Consider the data that follows and state how many lines contain the string "required", using the number alone.

== Data supplied

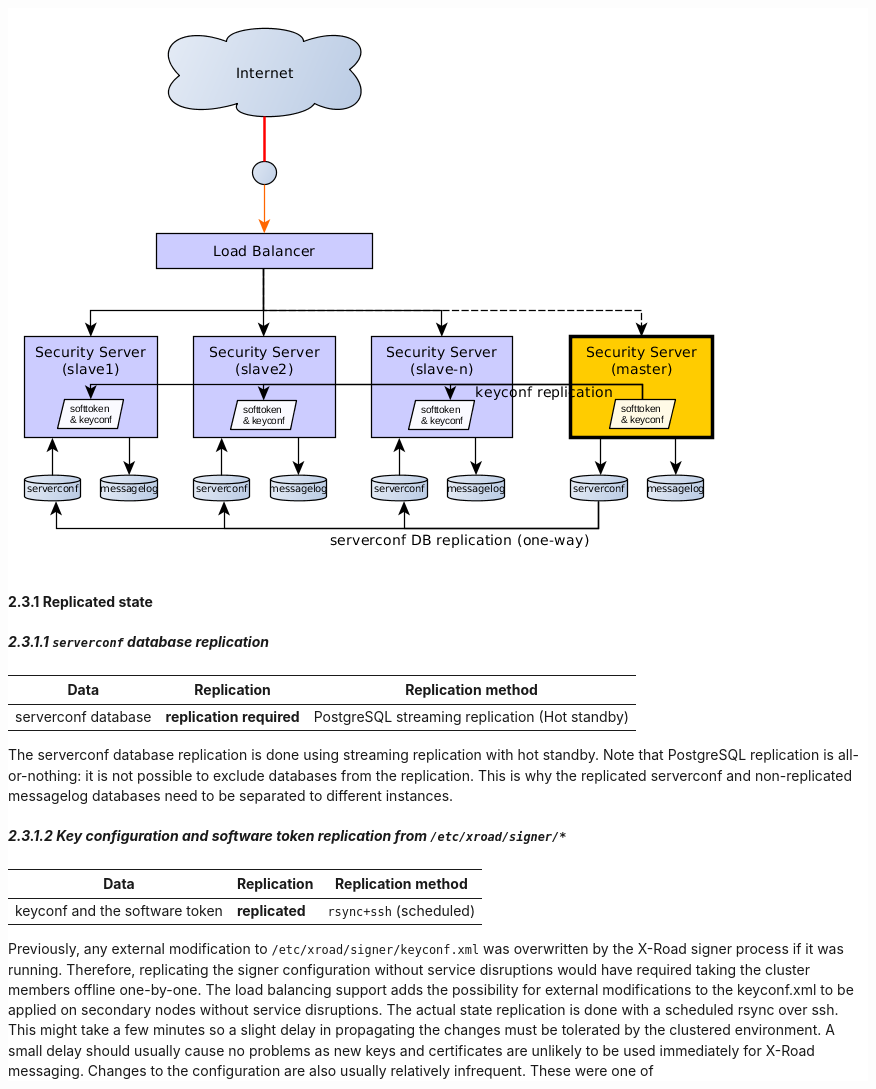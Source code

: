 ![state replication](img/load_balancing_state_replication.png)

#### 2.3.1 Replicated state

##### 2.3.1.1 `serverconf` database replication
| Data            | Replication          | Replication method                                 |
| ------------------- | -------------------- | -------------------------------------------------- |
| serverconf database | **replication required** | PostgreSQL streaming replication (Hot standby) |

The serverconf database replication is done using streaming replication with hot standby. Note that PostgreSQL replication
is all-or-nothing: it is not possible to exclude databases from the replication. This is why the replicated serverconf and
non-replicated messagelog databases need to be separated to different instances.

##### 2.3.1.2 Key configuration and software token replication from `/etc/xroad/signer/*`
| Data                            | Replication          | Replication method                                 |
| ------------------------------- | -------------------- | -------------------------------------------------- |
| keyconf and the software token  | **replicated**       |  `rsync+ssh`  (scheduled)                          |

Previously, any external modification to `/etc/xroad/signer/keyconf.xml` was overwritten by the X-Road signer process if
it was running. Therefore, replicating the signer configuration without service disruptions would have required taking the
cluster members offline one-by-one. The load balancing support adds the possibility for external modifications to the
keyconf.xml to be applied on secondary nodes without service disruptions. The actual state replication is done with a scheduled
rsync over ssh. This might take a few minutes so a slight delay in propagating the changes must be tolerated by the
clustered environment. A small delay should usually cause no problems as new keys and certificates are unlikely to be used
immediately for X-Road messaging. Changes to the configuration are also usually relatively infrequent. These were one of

====
== Data supplied

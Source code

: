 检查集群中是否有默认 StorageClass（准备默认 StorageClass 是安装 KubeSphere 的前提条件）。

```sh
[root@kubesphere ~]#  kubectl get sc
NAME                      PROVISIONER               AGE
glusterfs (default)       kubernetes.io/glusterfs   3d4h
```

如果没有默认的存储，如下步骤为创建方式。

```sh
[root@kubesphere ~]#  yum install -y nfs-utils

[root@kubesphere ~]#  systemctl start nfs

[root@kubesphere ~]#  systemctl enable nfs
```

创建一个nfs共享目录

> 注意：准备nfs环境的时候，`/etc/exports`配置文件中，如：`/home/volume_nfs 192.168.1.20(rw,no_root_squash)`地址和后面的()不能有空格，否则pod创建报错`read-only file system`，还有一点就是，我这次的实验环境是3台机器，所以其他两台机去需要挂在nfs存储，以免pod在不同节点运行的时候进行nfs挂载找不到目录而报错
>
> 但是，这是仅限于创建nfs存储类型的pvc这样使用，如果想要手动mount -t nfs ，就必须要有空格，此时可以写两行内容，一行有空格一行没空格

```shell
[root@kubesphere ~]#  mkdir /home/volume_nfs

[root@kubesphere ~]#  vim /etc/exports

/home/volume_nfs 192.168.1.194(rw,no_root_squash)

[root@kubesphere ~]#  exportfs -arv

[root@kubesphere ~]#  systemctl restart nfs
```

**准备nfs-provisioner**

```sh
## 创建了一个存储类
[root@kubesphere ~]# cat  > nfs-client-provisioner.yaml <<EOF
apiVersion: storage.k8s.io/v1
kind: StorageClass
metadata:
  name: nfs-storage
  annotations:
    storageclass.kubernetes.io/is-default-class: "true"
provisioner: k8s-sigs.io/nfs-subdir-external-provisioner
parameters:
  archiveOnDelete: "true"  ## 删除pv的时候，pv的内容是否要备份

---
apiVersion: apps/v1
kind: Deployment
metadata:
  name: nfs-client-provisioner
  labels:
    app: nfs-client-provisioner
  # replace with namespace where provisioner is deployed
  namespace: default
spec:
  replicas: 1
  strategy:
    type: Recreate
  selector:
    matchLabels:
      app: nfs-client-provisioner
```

====
== Data supplied

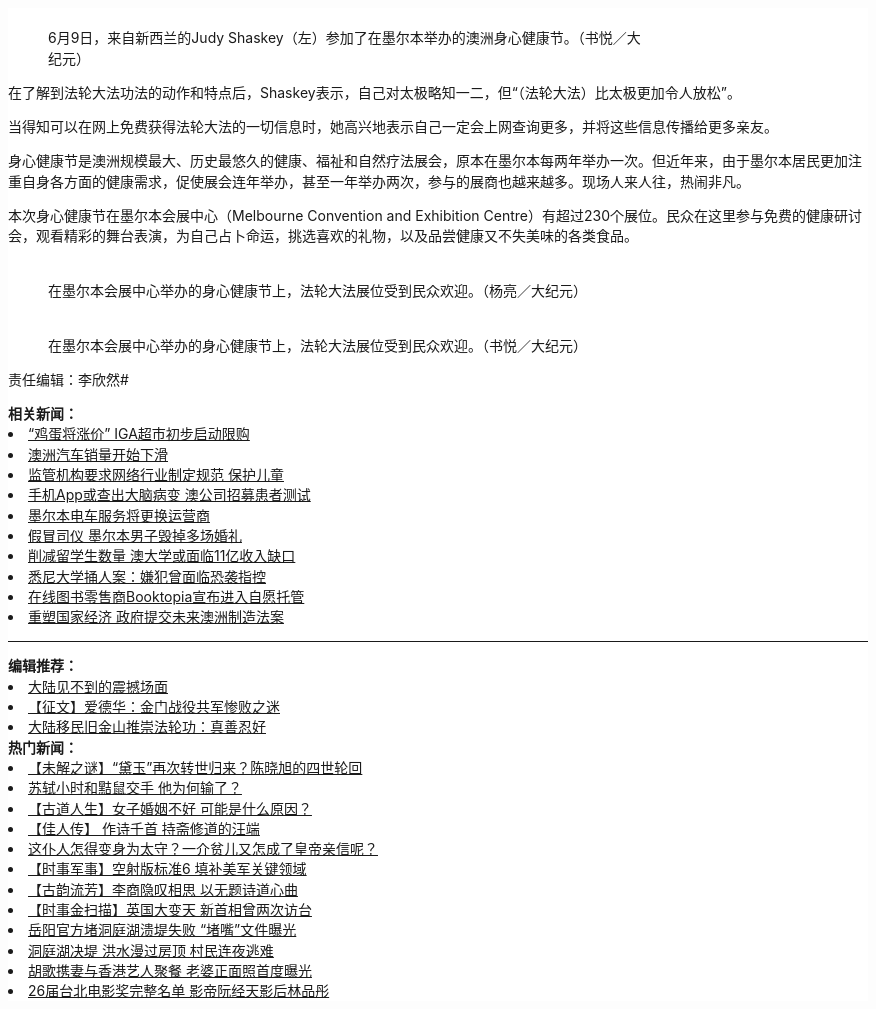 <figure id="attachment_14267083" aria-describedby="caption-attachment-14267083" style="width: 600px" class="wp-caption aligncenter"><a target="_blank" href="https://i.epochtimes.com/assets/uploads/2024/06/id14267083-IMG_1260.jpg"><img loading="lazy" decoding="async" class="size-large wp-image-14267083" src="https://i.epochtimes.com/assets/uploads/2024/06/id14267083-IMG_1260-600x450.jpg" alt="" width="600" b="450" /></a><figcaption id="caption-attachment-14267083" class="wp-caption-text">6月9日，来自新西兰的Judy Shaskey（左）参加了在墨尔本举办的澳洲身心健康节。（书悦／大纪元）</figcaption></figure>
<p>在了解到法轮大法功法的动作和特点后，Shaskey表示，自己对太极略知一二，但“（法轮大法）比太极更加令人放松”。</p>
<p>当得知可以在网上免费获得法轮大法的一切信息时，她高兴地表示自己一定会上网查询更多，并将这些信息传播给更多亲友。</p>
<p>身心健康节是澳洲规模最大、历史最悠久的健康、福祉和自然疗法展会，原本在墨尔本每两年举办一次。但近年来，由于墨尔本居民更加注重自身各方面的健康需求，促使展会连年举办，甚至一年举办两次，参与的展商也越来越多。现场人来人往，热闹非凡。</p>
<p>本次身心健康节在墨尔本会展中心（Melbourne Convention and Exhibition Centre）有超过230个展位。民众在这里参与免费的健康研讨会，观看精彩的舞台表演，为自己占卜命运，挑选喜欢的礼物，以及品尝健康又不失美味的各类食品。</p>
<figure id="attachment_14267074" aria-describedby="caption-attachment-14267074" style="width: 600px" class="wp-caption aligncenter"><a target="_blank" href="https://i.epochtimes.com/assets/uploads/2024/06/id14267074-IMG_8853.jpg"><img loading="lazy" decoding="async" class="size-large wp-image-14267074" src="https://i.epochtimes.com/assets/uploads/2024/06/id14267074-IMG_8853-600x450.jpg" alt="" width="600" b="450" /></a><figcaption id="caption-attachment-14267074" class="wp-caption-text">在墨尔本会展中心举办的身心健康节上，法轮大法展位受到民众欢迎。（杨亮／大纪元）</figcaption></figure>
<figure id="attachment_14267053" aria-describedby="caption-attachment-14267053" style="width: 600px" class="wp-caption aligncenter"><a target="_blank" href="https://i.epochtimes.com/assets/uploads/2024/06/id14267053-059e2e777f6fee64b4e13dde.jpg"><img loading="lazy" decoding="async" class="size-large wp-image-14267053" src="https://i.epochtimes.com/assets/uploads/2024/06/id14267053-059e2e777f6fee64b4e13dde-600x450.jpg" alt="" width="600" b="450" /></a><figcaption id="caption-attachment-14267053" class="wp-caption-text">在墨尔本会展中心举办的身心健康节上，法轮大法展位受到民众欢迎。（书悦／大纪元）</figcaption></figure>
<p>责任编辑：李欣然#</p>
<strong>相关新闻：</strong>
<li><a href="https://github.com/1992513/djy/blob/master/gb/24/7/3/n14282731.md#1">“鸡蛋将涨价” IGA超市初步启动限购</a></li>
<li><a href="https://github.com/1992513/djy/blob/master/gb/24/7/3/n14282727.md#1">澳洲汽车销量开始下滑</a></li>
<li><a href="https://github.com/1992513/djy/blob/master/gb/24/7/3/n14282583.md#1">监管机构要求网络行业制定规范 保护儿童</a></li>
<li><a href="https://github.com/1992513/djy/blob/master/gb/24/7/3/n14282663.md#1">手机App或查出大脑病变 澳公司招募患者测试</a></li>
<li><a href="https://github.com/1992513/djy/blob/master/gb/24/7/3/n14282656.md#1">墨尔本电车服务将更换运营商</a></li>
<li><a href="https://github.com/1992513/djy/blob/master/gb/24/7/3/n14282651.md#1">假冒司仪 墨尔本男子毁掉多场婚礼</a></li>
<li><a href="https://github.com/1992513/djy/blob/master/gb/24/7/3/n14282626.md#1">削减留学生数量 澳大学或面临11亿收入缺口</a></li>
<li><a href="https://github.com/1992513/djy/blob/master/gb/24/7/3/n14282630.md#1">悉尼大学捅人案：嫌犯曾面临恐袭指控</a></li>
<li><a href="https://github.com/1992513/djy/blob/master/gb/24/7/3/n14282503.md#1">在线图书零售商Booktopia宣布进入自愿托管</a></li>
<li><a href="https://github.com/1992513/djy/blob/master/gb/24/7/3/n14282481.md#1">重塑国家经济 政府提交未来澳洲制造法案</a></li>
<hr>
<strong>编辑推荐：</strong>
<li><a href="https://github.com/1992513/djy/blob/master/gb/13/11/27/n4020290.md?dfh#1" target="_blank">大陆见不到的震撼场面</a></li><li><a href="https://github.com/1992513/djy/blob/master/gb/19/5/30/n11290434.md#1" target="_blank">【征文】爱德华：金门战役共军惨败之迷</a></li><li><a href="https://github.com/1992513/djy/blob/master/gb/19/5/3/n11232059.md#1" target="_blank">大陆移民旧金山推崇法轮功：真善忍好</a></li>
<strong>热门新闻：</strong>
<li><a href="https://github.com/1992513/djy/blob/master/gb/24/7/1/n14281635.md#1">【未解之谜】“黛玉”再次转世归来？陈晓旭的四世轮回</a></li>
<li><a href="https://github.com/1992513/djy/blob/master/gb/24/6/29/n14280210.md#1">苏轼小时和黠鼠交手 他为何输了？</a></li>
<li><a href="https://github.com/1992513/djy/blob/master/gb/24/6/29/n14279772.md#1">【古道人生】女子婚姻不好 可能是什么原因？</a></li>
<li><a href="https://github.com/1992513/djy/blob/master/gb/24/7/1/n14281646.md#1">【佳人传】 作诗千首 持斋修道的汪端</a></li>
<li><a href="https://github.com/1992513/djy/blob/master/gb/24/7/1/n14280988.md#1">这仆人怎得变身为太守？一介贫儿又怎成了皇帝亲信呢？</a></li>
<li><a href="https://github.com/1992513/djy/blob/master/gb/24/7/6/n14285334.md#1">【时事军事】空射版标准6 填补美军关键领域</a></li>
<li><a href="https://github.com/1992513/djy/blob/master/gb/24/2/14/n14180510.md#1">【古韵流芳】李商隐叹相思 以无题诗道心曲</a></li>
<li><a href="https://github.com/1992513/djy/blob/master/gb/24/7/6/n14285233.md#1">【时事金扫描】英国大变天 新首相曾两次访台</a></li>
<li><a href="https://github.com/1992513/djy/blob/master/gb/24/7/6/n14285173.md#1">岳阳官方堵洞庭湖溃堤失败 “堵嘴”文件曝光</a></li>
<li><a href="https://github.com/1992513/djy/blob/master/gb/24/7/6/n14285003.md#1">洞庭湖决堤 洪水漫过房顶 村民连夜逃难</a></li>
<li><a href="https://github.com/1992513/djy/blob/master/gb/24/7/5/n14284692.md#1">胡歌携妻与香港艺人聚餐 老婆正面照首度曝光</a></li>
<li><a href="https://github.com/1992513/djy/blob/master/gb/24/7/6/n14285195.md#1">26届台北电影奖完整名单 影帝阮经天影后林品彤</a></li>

====

Finished task:
2